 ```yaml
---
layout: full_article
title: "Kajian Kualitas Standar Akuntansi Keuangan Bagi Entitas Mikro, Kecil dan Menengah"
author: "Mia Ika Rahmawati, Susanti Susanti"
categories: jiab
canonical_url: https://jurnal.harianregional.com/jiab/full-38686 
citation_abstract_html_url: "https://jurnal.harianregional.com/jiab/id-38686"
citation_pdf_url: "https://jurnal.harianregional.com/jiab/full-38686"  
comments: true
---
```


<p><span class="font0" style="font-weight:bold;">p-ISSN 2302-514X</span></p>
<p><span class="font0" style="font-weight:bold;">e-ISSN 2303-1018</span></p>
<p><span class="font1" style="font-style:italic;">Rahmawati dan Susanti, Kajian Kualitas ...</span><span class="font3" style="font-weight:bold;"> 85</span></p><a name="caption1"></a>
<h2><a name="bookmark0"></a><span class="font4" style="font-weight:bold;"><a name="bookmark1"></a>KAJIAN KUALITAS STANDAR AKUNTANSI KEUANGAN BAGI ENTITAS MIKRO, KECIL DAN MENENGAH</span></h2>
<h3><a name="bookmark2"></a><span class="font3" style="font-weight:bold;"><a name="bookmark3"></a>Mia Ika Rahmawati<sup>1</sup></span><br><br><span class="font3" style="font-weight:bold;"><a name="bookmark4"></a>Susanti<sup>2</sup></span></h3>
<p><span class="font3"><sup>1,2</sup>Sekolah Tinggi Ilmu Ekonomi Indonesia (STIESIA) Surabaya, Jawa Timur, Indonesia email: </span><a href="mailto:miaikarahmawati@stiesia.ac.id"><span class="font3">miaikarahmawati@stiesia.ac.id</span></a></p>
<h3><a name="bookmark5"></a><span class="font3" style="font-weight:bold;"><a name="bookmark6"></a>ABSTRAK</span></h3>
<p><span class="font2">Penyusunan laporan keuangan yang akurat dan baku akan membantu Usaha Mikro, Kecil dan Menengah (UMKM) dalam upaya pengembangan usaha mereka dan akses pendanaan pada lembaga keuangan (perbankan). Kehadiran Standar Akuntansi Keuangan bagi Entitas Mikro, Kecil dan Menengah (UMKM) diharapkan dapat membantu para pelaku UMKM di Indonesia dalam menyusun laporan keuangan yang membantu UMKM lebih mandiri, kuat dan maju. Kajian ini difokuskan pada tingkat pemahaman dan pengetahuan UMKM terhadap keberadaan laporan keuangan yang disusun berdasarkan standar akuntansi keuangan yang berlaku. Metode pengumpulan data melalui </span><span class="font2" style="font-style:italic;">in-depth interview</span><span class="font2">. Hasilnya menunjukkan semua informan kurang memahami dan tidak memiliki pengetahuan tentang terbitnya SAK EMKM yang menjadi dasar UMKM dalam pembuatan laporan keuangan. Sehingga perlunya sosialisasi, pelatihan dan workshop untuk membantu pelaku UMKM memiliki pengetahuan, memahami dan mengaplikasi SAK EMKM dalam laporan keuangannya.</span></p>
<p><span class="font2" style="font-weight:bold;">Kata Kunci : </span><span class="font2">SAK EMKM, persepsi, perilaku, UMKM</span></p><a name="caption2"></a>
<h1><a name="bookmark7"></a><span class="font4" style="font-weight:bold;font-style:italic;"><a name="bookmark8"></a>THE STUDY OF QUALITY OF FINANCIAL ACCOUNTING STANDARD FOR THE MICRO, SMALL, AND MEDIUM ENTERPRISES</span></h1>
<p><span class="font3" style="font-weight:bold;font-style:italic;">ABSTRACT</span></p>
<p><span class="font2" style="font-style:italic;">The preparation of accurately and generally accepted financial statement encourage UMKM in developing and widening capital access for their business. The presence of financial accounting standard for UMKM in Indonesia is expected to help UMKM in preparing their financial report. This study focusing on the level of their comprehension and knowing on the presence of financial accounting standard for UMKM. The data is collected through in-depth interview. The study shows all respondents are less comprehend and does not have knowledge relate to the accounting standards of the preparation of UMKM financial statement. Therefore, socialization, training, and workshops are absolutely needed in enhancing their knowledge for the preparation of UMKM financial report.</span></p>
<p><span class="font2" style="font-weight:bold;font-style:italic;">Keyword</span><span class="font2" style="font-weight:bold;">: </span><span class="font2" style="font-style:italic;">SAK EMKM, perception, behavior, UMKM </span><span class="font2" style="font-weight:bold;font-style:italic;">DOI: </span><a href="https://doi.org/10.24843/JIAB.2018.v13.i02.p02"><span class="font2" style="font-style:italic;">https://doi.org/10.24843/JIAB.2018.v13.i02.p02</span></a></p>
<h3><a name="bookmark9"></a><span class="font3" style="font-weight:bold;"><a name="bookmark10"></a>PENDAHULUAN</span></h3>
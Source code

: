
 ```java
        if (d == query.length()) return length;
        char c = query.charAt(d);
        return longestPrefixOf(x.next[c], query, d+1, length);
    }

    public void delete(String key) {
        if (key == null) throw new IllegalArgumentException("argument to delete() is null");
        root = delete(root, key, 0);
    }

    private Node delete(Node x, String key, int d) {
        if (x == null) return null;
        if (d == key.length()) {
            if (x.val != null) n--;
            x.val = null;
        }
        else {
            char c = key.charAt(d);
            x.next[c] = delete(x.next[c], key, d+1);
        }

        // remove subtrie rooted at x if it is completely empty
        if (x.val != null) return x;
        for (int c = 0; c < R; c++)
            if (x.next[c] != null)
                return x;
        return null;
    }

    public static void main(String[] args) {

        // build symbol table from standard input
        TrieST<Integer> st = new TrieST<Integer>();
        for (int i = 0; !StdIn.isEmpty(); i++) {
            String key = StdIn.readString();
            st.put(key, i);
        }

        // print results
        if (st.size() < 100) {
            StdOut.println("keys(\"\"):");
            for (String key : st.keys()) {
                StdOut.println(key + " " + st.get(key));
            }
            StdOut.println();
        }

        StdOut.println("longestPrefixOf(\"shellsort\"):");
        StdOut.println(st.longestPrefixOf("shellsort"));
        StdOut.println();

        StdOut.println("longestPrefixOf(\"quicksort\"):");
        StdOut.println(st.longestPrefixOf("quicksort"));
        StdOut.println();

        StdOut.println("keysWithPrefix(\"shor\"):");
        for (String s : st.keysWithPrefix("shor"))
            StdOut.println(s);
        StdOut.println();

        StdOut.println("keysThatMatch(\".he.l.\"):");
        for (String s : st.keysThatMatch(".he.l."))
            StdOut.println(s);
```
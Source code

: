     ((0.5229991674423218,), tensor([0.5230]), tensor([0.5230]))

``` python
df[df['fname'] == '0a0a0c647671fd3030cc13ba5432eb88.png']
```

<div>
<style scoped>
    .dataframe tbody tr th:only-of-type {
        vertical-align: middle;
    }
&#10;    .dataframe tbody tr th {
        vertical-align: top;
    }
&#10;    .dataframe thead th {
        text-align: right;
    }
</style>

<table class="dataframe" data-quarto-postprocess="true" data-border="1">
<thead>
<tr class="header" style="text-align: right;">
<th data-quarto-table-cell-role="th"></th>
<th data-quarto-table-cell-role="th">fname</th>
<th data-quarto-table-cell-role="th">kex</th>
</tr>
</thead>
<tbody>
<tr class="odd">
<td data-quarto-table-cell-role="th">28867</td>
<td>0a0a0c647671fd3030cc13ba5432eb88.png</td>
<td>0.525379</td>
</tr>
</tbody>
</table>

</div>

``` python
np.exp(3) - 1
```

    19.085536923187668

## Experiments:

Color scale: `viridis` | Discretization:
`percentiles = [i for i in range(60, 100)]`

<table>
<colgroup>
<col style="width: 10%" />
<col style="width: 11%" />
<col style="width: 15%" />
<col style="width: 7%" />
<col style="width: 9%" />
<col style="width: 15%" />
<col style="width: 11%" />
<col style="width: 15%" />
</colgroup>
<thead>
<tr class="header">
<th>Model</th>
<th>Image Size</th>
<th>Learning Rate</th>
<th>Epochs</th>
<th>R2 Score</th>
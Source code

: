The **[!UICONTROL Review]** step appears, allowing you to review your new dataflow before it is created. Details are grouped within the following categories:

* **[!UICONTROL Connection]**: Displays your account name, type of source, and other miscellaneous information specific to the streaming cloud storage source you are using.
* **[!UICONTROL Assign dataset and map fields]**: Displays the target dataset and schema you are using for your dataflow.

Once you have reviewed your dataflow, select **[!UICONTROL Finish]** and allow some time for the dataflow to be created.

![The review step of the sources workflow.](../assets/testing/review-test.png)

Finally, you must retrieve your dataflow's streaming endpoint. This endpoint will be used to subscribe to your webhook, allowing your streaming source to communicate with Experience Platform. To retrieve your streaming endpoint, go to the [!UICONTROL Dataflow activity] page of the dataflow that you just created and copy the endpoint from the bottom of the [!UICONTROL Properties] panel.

- - -

Work order:
Copy from the entries only those lines that hold the word "return".

Answer box:
        if (d == query.length()) return length;
        return longestPrefixOf(x.next[c], query, d+1, length);
        if (x == null) return null;
        if (x.val != null) return x;
                return x;
        return null;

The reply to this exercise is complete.